- _Records from a collection_
*** Begin section ***

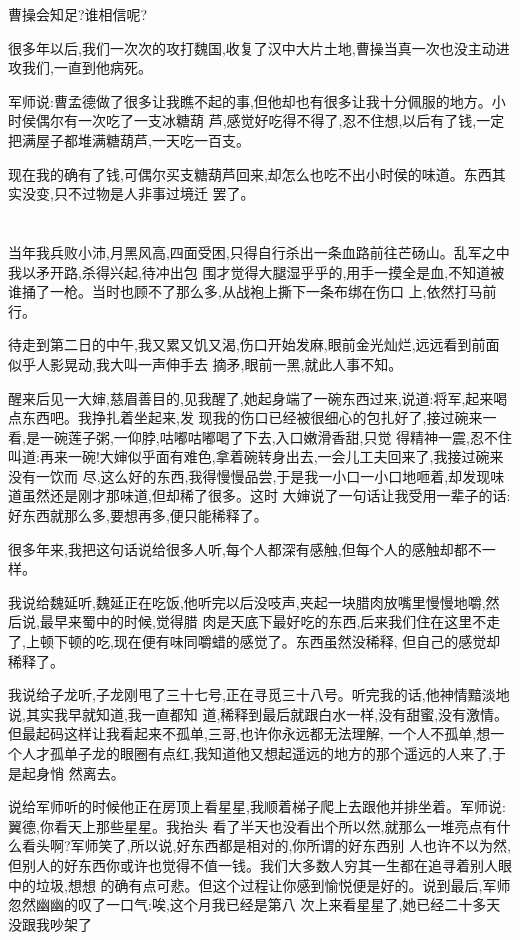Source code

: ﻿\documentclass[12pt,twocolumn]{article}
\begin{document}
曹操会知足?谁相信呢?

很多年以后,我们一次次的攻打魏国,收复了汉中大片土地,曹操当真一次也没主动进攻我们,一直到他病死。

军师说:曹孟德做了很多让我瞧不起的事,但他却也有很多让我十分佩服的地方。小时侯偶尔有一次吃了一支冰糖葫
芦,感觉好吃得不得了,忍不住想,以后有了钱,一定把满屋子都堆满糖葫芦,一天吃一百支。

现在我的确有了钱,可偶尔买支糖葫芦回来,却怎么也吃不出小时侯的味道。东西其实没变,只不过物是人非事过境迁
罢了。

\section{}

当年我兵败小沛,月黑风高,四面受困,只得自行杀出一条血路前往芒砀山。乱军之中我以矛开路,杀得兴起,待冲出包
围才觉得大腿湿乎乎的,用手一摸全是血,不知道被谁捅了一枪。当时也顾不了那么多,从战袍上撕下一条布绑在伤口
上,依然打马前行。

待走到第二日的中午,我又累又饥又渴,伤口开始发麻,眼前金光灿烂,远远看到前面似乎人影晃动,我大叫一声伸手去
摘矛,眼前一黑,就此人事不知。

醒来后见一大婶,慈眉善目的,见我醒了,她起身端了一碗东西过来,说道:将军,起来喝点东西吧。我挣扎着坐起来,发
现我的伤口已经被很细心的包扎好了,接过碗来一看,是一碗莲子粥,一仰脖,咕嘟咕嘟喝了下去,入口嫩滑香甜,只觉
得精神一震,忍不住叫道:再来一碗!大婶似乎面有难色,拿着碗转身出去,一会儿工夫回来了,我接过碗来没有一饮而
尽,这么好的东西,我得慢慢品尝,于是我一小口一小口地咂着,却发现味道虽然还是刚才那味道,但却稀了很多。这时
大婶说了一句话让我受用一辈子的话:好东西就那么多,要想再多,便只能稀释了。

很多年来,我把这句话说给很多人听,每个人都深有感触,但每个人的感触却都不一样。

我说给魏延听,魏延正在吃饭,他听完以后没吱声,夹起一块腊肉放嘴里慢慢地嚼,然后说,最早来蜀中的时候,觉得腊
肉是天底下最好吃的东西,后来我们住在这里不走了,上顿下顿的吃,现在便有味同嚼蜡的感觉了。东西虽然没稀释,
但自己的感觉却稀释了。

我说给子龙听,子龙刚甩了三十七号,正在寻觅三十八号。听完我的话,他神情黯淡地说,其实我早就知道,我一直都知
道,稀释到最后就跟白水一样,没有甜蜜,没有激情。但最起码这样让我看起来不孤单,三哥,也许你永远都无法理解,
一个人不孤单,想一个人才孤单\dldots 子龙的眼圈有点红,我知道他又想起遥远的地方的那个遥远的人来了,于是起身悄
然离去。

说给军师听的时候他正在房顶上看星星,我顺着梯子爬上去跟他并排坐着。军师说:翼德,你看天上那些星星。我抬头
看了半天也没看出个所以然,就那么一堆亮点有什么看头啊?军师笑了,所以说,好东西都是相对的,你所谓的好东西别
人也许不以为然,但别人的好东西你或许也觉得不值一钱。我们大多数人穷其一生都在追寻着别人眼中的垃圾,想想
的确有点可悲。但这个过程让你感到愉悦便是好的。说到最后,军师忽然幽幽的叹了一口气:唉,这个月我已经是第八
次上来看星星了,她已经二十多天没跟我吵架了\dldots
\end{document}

*** End section ***

After locating the line with "摘矛,眼前一黑,就此人事不知。" in the records above, please set down that line and all later ones exactly, and no other line.

- _RESPONSE FOR THIS EXERCISE_
摘矛,眼前一黑,就此人事不知。

醒来后见一大婶,慈眉善目的,见我醒了,她起身端了一碗东西过来,说道:将军,起来喝点东西吧。我挣扎着坐起来,发
现我的伤口已经被很细心的包扎好了,接过碗来一看,是一碗莲子粥,一仰脖,咕嘟咕嘟喝了下去,入口嫩滑香甜,只觉
得精神一震,忍不住叫道:再来一碗!大婶似乎面有难色,拿着碗转身出去,一会儿工夫回来了,我接过碗来没有一饮而
尽,这么好的东西,我得慢慢品尝,于是我一小口一小口地咂着,却发现味道虽然还是刚才那味道,但却稀了很多。这时
大婶说了一句话让我受用一辈子的话:好东西就那么多,要想再多,便只能稀释了。

很多年来,我把这句话说给很多人听,每个人都深有感触,但每个人的感触却都不一样。

我说给魏延听,魏延正在吃饭,他听完以后没吱声,夹起一块腊肉放嘴里慢慢地嚼,然后说,最早来蜀中的时候,觉得腊
肉是天底下最好吃的东西,后来我们住在这里不走了,上顿下顿的吃,现在便有味同嚼蜡的感觉了。东西虽然没稀释,
但自己的感觉却稀释了。

我说给子龙听,子龙刚甩了三十七号,正在寻觅三十八号。听完我的话,他神情黯淡地说,其实我早就知道,我一直都知
道,稀释到最后就跟白水一样,没有甜蜜,没有激情。但最起码这样让我看起来不孤单,三哥,也许你永远都无法理解,
一个人不孤单,想一个人才孤单\dldots 子龙的眼圈有点红,我知道他又想起遥远的地方的那个遥远的人来了,于是起身悄
然离去。

说给军师听的时候他正在房顶上看星星,我顺着梯子爬上去跟他并排坐着。军师说:翼德,你看天上那些星星。我抬头
看了半天也没看出个所以然,就那么一堆亮点有什么看头啊?军师笑了,所以说,好东西都是相对的,你所谓的好东西别
人也许不以为然,但别人的好东西你或许也觉得不值一钱。我们大多数人穷其一生都在追寻着别人眼中的垃圾,想想
的确有点可悲。但这个过程让你感到愉悦便是好的。说到最后,军师忽然幽幽的叹了一口气:唉,这个月我已经是第八
次上来看星星了,她已经二十多天没跟我吵架了\dldots
\end{document}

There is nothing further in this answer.